Lines to restate from the data below: from the one containing "<h3>8: Remote transmitter" to the one containing "<h4>9.4: Get information button</h4>", both included. Give them again exactly, and only them.

--- Dataset content Enclosed Below ---

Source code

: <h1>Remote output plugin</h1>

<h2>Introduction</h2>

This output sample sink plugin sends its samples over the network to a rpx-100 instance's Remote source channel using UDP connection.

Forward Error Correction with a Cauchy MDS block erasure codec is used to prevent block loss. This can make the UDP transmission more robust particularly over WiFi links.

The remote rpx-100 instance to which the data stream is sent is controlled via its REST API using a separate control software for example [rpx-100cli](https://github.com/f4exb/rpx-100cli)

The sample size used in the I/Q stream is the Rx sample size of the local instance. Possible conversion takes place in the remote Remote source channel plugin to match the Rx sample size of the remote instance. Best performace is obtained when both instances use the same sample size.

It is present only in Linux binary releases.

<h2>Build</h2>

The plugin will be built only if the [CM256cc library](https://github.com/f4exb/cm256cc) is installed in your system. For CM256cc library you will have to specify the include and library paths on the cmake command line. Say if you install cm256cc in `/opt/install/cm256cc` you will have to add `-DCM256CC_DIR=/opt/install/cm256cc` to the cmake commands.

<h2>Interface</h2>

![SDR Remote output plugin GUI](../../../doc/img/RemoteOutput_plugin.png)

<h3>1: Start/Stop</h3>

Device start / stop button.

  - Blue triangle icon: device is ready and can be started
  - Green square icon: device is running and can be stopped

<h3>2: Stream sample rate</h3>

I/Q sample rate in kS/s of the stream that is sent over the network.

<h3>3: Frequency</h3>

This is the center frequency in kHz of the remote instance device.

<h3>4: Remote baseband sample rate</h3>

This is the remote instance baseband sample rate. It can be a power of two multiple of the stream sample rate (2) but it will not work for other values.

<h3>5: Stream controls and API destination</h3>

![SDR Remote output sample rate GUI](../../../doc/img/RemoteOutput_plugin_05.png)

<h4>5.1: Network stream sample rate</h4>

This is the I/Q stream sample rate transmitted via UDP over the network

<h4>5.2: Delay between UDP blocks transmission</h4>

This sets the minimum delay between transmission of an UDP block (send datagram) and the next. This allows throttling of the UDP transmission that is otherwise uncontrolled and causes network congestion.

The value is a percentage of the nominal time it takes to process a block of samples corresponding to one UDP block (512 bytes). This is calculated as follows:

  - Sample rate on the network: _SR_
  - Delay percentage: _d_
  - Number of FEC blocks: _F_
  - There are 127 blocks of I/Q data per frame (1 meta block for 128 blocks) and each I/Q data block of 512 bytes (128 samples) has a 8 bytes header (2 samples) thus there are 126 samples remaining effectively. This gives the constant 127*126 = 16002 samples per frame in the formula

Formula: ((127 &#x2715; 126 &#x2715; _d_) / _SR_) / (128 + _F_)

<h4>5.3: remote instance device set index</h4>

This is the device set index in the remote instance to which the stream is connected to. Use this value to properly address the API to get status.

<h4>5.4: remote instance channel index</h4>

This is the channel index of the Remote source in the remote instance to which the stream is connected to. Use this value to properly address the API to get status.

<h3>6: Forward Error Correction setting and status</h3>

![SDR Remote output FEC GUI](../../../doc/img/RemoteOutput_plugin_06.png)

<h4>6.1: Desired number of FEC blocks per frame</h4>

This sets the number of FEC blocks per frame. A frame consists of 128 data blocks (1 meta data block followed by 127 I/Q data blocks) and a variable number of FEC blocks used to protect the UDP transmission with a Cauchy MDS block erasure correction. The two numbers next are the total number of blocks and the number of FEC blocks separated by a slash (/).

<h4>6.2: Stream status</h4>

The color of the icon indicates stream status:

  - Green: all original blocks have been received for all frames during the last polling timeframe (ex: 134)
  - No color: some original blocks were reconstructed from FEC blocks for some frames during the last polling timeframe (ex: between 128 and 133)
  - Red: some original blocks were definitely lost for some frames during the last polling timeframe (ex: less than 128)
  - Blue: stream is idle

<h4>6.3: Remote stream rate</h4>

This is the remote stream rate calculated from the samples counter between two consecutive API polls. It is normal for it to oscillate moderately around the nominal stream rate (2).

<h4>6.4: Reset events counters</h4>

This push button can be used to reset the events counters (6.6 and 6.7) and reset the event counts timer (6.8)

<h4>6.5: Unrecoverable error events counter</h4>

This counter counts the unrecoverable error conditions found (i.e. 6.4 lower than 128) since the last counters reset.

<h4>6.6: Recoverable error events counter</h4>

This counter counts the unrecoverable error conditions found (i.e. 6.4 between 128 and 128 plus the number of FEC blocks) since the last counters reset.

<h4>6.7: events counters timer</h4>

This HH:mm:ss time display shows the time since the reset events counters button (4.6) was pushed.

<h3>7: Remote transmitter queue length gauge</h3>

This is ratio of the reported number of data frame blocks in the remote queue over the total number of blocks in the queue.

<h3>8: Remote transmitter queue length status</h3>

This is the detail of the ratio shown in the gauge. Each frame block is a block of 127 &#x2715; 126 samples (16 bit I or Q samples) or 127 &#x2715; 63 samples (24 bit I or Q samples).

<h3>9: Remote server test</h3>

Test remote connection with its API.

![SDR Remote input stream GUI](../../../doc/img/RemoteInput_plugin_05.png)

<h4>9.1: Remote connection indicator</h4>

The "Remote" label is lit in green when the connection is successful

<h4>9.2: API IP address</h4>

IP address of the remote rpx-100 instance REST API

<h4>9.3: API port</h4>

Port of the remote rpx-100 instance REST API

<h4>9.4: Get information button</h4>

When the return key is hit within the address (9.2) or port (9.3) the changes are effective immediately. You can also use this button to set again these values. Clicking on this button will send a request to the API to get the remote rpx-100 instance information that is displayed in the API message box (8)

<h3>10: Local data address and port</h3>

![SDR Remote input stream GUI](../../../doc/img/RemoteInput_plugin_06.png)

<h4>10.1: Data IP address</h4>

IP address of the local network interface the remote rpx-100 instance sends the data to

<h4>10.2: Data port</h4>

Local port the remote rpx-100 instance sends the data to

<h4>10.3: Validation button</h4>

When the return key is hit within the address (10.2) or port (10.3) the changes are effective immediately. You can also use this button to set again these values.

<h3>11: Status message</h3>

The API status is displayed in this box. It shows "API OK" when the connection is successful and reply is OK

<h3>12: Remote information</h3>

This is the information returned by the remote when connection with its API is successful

--- End of Enclosed Dataset content ---

Answer box —
<h3>8: Remote transmitter queue length status</h3>

This is the detail of the ratio shown in the gauge. Each frame block is a block of 127 &#x2715; 126 samples (16 bit I or Q samples) or 127 &#x2715; 63 samples (24 bit I or Q samples).

<h3>9: Remote server test</h3>

Test remote connection with its API.

![SDR Remote input stream GUI](../../../doc/img/RemoteInput_plugin_05.png)

<h4>9.1: Remote connection indicator</h4>

The "Remote" label is lit in green when the connection is successful

<h4>9.2: API IP address</h4>

IP address of the remote rpx-100 instance REST API

<h4>9.3: API port</h4>

Port of the remote rpx-100 instance REST API

<h4>9.4: Get information button</h4>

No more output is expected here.